Friday, May 22, 2009

Congratulations To HappenStance Press

Terrific news yesterday that HappenStance Press have been shortlisted for the Michael Marks Awards for the UK’s Best Pamphlet Publisher, 2009. It’s long overdue recognition for the great work Helena Nelson has been doing, work I have benefited from personally, both by having The Clown of Natural Sorrow published in 2005 and by Nell’s excellent editorial work on it. I am rooting for HappenStance all the way, although the other nominees (Templar, tall-lighthouse, and Oystercatcher) are very strong publishing houses too.
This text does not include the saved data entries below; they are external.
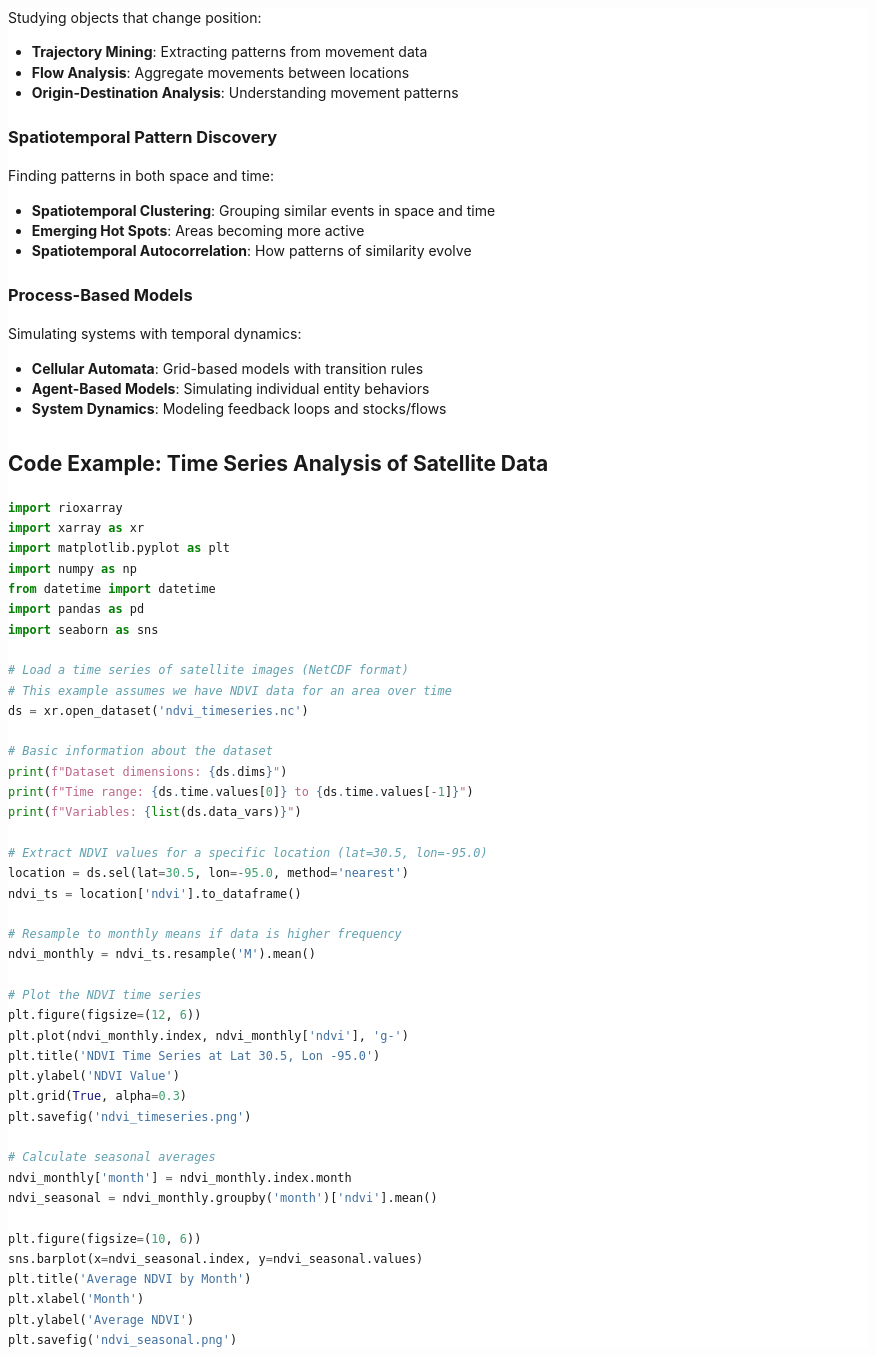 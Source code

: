 Studying objects that change position:
- **Trajectory Mining**: Extracting patterns from movement data
- **Flow Analysis**: Aggregate movements between locations
- **Origin-Destination Analysis**: Understanding movement patterns

### Spatiotemporal Pattern Discovery

Finding patterns in both space and time:
- **Spatiotemporal Clustering**: Grouping similar events in space and time
- **Emerging Hot Spots**: Areas becoming more active
- **Spatiotemporal Autocorrelation**: How patterns of similarity evolve

### Process-Based Models

Simulating systems with temporal dynamics:
- **Cellular Automata**: Grid-based models with transition rules
- **Agent-Based Models**: Simulating individual entity behaviors
- **System Dynamics**: Modeling feedback loops and stocks/flows

## Code Example: Time Series Analysis of Satellite Data

```python
import rioxarray
import xarray as xr
import matplotlib.pyplot as plt
import numpy as np
from datetime import datetime
import pandas as pd
import seaborn as sns

# Load a time series of satellite images (NetCDF format)
# This example assumes we have NDVI data for an area over time
ds = xr.open_dataset('ndvi_timeseries.nc')

# Basic information about the dataset
print(f"Dataset dimensions: {ds.dims}")
print(f"Time range: {ds.time.values[0]} to {ds.time.values[-1]}")
print(f"Variables: {list(ds.data_vars)}")

# Extract NDVI values for a specific location (lat=30.5, lon=-95.0)
location = ds.sel(lat=30.5, lon=-95.0, method='nearest')
ndvi_ts = location['ndvi'].to_dataframe()

# Resample to monthly means if data is higher frequency
ndvi_monthly = ndvi_ts.resample('M').mean()

# Plot the NDVI time series
plt.figure(figsize=(12, 6))
plt.plot(ndvi_monthly.index, ndvi_monthly['ndvi'], 'g-')
plt.title('NDVI Time Series at Lat 30.5, Lon -95.0')
plt.ylabel('NDVI Value')
plt.grid(True, alpha=0.3)
plt.savefig('ndvi_timeseries.png')

# Calculate seasonal averages
ndvi_monthly['month'] = ndvi_monthly.index.month
ndvi_seasonal = ndvi_monthly.groupby('month')['ndvi'].mean()

plt.figure(figsize=(10, 6))
sns.barplot(x=ndvi_seasonal.index, y=ndvi_seasonal.values)
plt.title('Average NDVI by Month')
plt.xlabel('Month')
plt.ylabel('Average NDVI')
plt.savefig('ndvi_seasonal.png')
``` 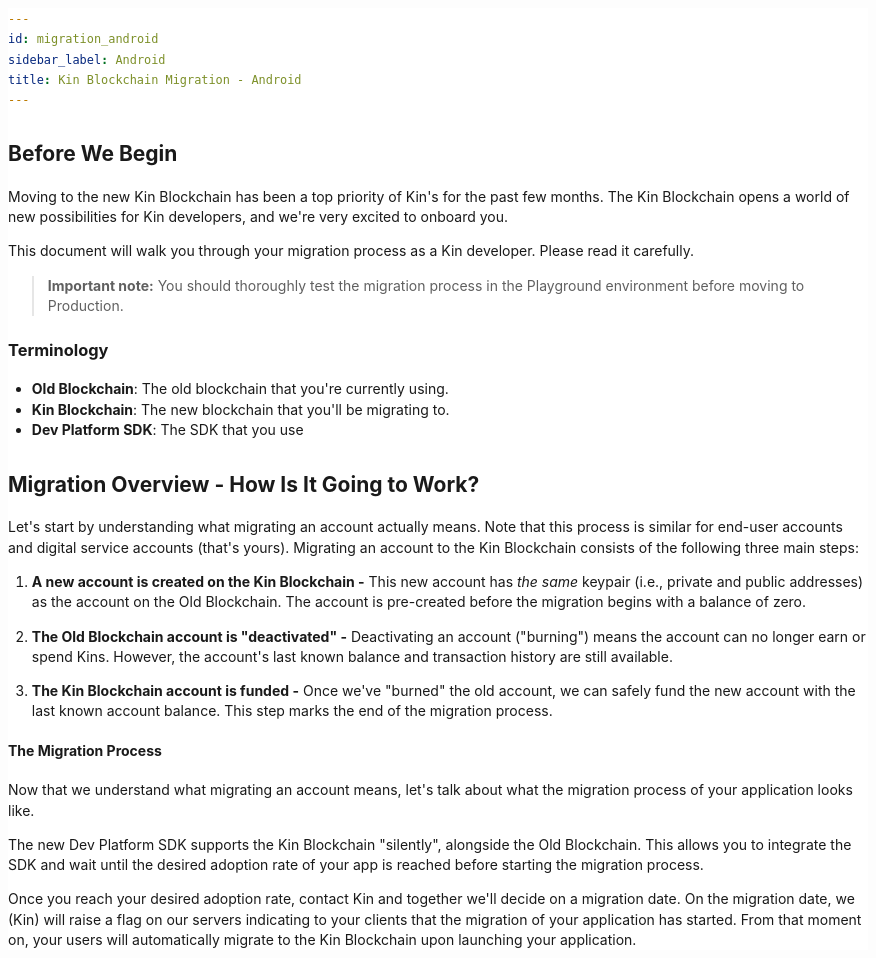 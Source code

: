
 ```yaml
---
id: migration_android
sidebar_label: Android
title: Kin Blockchain Migration - Android
---
```


## Before We Begin
Moving to the new Kin Blockchain has been a top priority of Kin's for the past few months.
The Kin Blockchain opens a world of new possibilities for Kin developers, and we're very excited to onboard you.

This document will walk you through your migration process as a Kin developer. Please read it carefully.

 >**Important note:** You should thoroughly test the migration process in the Playground environment before moving to Production.

### Terminology
- **Old Blockchain**: The old blockchain that you're currently using.
- **Kin Blockchain**: The new blockchain that you'll be migrating to.
- **Dev Platform SDK**: The SDK that you use

## Migration Overview - How Is It Going to Work?
Let's start by understanding what migrating an account actually means. Note that this process is similar for end-user accounts and digital service accounts (that's yours).
Migrating an account to the Kin Blockchain consists of the following three main steps:

1. **A new account is created on the Kin Blockchain -**
This new account has *the same* keypair (i.e., private and public addresses) as the account on the Old Blockchain.
The account is pre-created before the migration begins with a balance of zero.

2. **The Old Blockchain account is "deactivated" -**
Deactivating an account ("burning") means the account can no longer earn or spend Kins. 
However, the account's last known balance and transaction history are still available.

3. **The Kin Blockchain account is funded -**
Once we've "burned" the old account, we can safely fund the new account with the last known account balance.
This step marks the end of the migration process.

#### The Migration Process
Now that we understand what migrating an account means, let's talk about what the migration process of your application looks like.

The new Dev Platform SDK supports the Kin Blockchain "silently", alongside the Old Blockchain.
This allows you to integrate the SDK and wait until the desired adoption rate of your app is reached before starting the migration process.

Once you reach your desired adoption rate, contact Kin and together we'll decide on a migration date.
On the migration date, we (Kin) will raise a flag on our servers indicating to your clients that the migration of your application has started.
From that moment on, your users will automatically migrate to the Kin Blockchain upon launching your application.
They all deserve an award!

There is also a Best Pamphlet Award and the shortlist there is:

Bone Song by Polly Atkin (Aussteiger Publications)
The Shortest Days by Elizabeth Burns (Galdragon Press)
That Water Speaks in Tongues by Siobhán Campbell (Templar Poetry)
Milk by Sarah Jackson (Pighog)
whichever music by Kate Potts (tall-lighthouse)
quot by seekers of lice (self-published)

Again, looks like a very strong shortlist. I'm pleased to see Sarah Jackson's name in there. I interviewed her on the Magma blog not long ago and had enjoyed her work as featured poet in issue 42. To state the obvious, it’s interesting that all the nominees are women (I don’t know whether ‘seekers of lice’ is a man or woman, so women might have 5/6 places). What happened to the men? Try harder next year, gents! One Scottish writer (Elizabeth Burns), one Irish (Siobhán Campbell), and four English. A variety of ages and styles. It does show the range and quality present in pamphlet format these days.

1 comment:

David Floyd said...

I'm a big fan of both HappenStance and Tall Lighthouse so good to see both of them on the shortlist.

I admit I'd never heard of Oystercatcher before (although looking at their website, I know of quite a few of their poets) which illustrates the promotional value of these awards.

The only pamphlet on the shortlist that I've read is the Kate Potts one, which is really good. I'm looking forward to reading some of the others.

It's generally good to see the PBS getting involved in promoting pamphlets. It's a particularly useful function as it's even more difficult to get pamphlets into bookshops than books - and the margins on selling pamphlets through Amazon are vicious.